(Stored data entries)
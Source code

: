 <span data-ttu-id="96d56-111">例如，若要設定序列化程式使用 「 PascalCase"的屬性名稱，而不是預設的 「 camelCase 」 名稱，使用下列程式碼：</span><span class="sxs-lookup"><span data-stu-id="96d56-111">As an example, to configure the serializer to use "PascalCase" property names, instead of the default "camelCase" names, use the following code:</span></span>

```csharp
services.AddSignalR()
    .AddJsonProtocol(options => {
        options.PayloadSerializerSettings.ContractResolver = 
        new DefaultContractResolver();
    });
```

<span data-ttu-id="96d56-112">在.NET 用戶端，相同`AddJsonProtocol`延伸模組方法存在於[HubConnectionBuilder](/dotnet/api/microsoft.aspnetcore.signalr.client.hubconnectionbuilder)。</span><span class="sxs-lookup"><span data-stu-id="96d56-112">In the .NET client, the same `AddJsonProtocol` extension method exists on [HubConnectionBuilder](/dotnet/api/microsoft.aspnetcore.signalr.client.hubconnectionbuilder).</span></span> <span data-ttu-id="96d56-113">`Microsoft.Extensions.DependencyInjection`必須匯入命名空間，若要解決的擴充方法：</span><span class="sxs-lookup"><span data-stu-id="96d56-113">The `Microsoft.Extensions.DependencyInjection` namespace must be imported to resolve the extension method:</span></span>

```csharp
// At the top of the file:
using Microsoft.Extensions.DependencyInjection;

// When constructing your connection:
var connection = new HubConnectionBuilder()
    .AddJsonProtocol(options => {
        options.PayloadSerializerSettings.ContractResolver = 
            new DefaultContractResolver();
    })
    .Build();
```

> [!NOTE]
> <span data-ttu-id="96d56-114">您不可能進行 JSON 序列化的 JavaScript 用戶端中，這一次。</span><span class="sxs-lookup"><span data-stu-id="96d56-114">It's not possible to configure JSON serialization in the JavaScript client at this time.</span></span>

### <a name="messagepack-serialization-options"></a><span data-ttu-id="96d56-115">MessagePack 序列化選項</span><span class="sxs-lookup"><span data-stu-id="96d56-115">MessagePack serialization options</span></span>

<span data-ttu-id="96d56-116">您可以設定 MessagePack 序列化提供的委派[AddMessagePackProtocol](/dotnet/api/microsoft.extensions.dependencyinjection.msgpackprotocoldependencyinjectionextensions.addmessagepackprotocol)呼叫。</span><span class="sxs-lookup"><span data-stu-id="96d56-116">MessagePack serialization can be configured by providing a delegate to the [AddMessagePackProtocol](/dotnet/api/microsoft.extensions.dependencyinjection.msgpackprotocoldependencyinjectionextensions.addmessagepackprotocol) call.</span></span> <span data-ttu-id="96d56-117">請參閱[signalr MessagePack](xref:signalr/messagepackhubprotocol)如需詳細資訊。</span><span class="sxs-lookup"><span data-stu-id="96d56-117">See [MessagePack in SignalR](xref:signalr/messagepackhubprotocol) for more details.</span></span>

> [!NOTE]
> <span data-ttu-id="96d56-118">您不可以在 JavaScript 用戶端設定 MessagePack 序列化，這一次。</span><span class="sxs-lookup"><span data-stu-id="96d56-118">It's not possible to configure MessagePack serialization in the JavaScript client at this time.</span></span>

Exercise prompt: Lines that contain "code" should be pulled from the entries above and reported.

Response area:
Source code
: <span data-ttu-id="96d56-111">例如，若要設定序列化程式使用 「 PascalCase"的屬性名稱，而不是預設的 「 camelCase 」 名稱，使用下列程式碼：</span><span class="sxs-lookup"><span data-stu-id="96d56-111">As an example, to configure the serializer to use "PascalCase" property names, instead of the default "camelCase" names, use the following code:</span></span>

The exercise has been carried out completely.